"""

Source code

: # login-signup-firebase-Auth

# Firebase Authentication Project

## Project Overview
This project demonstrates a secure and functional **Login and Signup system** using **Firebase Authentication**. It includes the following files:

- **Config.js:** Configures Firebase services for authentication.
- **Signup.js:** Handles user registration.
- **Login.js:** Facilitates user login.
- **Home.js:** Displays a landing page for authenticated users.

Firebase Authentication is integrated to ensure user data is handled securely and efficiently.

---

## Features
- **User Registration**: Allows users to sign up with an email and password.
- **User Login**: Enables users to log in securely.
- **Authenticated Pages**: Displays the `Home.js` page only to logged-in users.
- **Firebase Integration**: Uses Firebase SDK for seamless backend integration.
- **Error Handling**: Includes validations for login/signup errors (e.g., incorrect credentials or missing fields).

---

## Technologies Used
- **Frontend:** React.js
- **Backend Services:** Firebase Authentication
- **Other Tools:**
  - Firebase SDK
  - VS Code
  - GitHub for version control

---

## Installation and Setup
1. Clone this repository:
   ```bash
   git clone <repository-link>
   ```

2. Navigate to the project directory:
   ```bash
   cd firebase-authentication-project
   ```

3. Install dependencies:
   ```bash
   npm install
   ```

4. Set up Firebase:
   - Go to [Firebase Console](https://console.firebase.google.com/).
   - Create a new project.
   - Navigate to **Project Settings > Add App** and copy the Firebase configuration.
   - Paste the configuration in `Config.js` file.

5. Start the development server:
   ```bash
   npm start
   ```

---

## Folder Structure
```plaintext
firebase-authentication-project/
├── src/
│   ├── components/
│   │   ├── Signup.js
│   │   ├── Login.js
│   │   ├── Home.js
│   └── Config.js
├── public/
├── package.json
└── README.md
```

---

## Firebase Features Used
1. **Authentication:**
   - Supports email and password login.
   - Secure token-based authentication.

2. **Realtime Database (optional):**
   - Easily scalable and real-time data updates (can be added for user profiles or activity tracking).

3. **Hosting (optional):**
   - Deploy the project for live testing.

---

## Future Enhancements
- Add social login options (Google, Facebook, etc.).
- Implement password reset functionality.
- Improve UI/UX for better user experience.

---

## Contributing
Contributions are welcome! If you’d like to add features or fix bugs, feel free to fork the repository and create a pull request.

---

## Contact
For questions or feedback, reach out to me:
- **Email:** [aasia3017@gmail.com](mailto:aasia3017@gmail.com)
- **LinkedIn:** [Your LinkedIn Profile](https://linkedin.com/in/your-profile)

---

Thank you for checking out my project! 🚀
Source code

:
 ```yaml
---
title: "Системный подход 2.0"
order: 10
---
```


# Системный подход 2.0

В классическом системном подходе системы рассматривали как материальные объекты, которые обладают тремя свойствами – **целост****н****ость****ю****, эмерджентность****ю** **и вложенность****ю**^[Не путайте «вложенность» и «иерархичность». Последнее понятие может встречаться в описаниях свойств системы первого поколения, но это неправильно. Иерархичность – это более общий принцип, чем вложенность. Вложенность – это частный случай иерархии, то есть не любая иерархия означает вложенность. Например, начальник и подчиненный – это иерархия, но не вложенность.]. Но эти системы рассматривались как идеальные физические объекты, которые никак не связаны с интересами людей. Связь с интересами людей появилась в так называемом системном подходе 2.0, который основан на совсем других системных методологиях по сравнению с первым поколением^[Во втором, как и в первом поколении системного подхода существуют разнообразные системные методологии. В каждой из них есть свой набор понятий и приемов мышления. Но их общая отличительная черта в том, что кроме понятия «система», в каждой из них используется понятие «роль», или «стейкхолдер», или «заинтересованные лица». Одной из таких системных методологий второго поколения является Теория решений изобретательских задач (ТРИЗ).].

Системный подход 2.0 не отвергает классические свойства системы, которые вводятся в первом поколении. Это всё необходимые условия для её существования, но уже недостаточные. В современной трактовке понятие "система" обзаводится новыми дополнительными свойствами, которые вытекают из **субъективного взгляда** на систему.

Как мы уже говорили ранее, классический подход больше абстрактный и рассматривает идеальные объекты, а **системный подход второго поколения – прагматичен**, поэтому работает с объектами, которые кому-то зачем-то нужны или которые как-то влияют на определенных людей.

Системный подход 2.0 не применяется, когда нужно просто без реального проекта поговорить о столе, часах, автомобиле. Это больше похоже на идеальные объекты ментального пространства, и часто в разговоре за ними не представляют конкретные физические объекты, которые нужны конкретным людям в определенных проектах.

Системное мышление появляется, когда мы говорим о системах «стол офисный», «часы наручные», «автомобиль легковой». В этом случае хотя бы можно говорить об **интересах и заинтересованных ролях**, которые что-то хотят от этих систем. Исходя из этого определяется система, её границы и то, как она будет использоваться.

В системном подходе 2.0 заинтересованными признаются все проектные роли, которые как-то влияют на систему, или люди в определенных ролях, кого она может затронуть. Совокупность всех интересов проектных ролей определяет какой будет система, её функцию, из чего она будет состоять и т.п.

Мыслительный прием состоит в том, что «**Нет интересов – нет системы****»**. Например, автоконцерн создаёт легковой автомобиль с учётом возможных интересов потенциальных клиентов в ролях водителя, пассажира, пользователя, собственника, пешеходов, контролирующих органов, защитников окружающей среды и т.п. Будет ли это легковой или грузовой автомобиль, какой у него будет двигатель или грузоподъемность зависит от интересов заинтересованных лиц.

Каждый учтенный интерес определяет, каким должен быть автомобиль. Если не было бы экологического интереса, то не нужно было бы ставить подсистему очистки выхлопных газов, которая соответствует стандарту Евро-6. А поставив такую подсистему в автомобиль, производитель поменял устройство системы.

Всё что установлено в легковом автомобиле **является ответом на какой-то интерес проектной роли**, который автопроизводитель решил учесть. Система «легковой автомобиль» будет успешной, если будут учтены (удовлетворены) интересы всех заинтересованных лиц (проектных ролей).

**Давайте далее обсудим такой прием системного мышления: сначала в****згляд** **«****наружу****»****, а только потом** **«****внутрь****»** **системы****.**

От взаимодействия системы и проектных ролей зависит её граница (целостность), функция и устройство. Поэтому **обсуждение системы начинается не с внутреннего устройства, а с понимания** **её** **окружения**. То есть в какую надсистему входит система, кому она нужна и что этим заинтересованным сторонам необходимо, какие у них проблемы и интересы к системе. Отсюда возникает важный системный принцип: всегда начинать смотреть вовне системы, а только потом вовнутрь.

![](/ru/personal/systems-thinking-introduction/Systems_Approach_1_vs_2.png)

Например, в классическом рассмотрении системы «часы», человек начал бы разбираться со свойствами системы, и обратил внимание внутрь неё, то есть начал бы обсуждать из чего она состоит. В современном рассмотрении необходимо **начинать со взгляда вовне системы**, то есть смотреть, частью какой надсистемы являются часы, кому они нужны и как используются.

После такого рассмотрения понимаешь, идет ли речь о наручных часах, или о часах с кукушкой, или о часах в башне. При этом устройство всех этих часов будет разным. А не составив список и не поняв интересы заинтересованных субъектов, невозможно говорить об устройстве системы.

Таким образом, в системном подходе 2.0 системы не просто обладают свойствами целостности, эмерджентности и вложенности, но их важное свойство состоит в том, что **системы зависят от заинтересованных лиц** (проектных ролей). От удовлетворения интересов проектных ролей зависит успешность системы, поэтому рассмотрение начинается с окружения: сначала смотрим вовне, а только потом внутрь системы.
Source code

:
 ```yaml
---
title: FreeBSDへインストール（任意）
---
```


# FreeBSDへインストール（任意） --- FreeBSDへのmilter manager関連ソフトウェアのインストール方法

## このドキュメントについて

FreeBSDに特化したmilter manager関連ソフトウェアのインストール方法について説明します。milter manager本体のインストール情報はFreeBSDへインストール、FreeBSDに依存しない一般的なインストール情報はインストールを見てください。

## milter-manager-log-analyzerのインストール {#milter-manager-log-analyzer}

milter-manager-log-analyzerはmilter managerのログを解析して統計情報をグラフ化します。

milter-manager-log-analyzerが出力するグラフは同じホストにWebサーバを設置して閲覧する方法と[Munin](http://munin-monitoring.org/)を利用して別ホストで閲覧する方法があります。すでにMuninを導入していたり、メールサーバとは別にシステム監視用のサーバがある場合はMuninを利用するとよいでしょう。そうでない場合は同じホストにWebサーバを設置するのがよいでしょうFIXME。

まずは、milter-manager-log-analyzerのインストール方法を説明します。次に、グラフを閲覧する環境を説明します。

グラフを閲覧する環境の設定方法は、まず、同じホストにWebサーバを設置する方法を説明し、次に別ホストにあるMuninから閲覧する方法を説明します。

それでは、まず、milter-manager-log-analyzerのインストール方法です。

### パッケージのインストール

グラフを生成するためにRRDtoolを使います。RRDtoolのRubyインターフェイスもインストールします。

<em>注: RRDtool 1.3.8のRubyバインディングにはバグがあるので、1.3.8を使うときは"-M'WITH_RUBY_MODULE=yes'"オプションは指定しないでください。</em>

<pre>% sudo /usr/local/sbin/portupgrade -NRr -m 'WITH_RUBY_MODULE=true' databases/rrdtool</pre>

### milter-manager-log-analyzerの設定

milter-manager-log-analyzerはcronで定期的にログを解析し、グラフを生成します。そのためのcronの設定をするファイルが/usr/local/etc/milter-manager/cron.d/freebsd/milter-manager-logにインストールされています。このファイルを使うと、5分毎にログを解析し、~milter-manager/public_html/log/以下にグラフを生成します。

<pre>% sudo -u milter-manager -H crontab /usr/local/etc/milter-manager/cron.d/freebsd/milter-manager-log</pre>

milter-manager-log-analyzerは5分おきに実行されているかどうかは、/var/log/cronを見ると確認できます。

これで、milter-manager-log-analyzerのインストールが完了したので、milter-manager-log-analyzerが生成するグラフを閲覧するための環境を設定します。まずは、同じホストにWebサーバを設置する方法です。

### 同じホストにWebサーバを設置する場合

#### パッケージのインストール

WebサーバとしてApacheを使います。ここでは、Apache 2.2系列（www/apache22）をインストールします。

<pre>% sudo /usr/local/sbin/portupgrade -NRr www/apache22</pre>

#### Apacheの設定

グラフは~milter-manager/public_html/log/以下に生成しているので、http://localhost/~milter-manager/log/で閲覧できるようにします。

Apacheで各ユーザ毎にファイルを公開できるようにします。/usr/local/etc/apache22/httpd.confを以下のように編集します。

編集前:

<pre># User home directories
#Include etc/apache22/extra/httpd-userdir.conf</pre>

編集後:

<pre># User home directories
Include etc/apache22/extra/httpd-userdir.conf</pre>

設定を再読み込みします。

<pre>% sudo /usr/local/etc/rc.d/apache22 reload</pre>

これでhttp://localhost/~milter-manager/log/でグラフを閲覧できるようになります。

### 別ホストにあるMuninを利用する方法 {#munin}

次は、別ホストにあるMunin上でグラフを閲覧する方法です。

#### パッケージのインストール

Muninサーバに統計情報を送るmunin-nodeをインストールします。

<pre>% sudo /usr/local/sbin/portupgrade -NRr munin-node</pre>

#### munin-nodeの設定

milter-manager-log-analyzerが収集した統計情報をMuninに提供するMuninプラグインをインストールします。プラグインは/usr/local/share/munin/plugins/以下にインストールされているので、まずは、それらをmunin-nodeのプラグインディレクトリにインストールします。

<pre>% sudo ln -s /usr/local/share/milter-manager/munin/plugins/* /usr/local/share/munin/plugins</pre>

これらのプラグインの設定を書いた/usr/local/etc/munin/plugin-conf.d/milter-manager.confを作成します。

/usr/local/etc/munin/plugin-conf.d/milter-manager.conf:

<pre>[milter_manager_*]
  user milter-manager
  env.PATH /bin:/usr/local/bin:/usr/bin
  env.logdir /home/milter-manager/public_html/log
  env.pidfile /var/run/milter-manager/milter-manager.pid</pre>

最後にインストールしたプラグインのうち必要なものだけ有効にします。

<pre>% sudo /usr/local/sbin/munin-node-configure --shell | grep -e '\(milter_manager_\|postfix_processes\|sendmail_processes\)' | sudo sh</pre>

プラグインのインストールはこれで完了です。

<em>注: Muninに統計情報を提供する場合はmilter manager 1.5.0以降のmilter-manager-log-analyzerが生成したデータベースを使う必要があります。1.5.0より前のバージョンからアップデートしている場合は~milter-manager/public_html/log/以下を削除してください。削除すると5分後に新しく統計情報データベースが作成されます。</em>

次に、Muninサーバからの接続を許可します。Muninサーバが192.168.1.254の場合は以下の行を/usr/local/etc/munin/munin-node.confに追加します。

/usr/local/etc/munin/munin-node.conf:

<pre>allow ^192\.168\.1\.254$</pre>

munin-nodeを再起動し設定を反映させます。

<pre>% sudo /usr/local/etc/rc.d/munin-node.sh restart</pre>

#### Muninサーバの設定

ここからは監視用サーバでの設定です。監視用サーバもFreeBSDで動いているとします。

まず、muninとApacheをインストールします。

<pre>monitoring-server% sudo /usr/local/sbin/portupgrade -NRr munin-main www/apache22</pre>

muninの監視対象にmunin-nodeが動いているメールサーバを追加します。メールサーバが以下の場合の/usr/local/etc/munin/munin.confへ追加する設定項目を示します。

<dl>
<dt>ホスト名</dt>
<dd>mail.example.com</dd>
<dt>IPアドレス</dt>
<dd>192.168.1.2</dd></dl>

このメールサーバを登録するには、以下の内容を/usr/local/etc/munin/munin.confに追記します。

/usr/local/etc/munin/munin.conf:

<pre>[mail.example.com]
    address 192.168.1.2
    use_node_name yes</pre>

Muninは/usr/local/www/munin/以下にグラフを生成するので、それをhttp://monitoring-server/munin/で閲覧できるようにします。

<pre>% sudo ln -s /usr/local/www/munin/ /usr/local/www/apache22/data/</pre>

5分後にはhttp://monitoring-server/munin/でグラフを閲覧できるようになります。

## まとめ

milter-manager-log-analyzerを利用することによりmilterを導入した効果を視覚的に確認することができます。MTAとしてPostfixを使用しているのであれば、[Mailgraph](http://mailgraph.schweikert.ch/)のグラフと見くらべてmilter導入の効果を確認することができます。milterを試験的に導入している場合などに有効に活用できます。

"""

DESCRIPTION OF THE TASK:
Look through the entries above and quote exactly the lines from the line with "#### Apacheの設定" to the line with "<pre>% sudo /usr/local/sbin/munin-node-configure", counting both of those lines.

REPLY TO THE EXERCISE:
#### Apacheの設定

グラフは~milter-manager/public_html/log/以下に生成しているので、http://localhost/~milter-manager/log/で閲覧できるようにします。

Apacheで各ユーザ毎にファイルを公開できるようにします。/usr/local/etc/apache22/httpd.confを以下のように編集します。

編集前:

<pre># User home directories
#Include etc/apache22/extra/httpd-userdir.conf</pre>

編集後:

<pre># User home directories
Include etc/apache22/extra/httpd-userdir.conf</pre>

設定を再読み込みします。

<pre>% sudo /usr/local/etc/rc.d/apache22 reload</pre>

これでhttp://localhost/~milter-manager/log/でグラフを閲覧できるようになります。

### 別ホストにあるMuninを利用する方法 {#munin}

次は、別ホストにあるMunin上でグラフを閲覧する方法です。

#### パッケージのインストール

Muninサーバに統計情報を送るmunin-nodeをインストールします。

<pre>% sudo /usr/local/sbin/portupgrade -NRr munin-node</pre>

#### munin-nodeの設定

milter-manager-log-analyzerが収集した統計情報をMuninに提供するMuninプラグインをインストールします。プラグインは/usr/local/share/munin/plugins/以下にインストールされているので、まずは、それらをmunin-nodeのプラグインディレクトリにインストールします。

<pre>% sudo ln -s /usr/local/share/milter-manager/munin/plugins/* /usr/local/share/munin/plugins</pre>

これらのプラグインの設定を書いた/usr/local/etc/munin/plugin-conf.d/milter-manager.confを作成します。

/usr/local/etc/munin/plugin-conf.d/milter-manager.conf:

<pre>[milter_manager_*]
  user milter-manager
  env.PATH /bin:/usr/local/bin:/usr/bin
  env.logdir /home/milter-manager/public_html/log
  env.pidfile /var/run/milter-manager/milter-manager.pid</pre>

最後にインストールしたプラグインのうち必要なものだけ有効にします。

<pre>% sudo /usr/local/sbin/munin-node-configure --shell | grep -e '\(milter_manager_\|postfix_processes\|sendmail_processes\)' | sudo sh</pre>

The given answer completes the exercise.